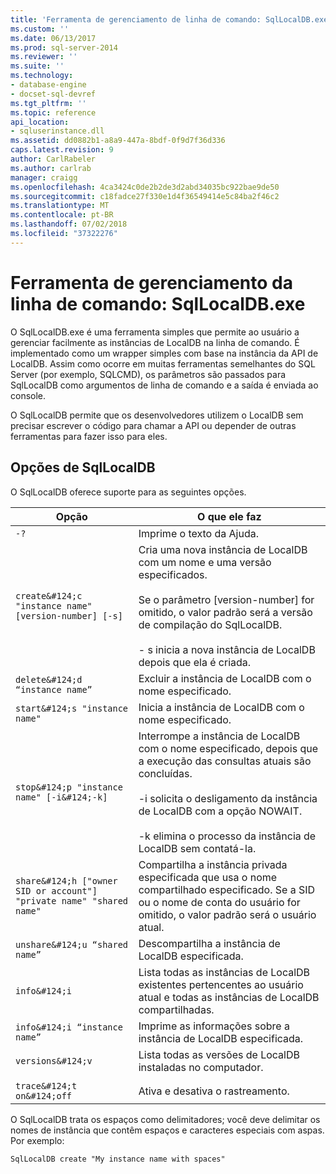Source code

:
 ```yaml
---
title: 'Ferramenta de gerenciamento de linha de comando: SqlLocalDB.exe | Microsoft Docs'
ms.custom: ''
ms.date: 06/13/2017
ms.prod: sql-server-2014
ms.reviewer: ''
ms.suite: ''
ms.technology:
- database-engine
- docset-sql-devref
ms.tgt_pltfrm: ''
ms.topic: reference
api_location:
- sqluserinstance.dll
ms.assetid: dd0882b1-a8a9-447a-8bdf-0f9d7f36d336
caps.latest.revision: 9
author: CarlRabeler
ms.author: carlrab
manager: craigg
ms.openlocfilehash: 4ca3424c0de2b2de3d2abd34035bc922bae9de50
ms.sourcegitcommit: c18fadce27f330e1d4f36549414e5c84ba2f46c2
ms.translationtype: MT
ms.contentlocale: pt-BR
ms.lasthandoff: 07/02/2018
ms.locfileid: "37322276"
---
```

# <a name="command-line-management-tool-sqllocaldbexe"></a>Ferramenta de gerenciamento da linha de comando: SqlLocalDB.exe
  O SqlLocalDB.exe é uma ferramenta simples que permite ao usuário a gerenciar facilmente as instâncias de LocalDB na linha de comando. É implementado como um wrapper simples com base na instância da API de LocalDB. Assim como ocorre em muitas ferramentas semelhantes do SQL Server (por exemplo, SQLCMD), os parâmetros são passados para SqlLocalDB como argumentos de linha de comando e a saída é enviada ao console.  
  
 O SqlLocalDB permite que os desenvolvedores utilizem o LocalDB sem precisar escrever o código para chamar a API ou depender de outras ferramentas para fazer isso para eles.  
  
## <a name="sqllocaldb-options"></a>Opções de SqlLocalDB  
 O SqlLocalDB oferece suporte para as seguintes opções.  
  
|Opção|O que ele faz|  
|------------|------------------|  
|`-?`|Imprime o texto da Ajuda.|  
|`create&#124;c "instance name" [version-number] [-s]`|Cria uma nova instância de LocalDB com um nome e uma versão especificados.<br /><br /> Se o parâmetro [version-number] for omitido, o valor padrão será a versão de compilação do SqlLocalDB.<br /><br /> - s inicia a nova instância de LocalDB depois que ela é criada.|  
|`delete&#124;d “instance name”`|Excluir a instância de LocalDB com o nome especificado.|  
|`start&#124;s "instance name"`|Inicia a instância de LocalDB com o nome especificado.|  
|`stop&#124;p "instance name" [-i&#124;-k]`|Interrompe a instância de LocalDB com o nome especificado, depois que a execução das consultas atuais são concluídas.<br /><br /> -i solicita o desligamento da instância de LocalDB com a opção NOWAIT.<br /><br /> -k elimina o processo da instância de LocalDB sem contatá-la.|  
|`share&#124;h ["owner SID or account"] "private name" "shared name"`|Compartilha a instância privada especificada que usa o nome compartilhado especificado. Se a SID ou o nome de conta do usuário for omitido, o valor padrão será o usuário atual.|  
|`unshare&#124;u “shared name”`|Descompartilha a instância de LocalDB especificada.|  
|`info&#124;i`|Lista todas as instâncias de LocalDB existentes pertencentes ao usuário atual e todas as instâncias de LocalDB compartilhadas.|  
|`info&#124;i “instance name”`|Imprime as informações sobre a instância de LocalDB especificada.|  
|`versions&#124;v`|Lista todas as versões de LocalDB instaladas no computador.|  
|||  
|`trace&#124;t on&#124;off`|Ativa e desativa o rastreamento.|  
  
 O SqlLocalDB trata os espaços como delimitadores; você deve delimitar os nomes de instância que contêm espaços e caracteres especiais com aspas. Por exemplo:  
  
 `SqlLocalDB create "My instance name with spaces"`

TRY IT:
If a line in the entries above contains "create", report it.

ANSWER TO THIS EXERCISE:
|`create&#124;c "instance name" [version-number] [-s]`|Cria uma nova instância de LocalDB com um nome e uma versão especificados.<br /><br /> Se o parâmetro [version-number] for omitido, o valor padrão será a versão de compilação do SqlLocalDB.<br /><br /> - s inicia a nova instância de LocalDB depois que ela é criada.|  
 `SqlLocalDB create "My instance name with spaces"`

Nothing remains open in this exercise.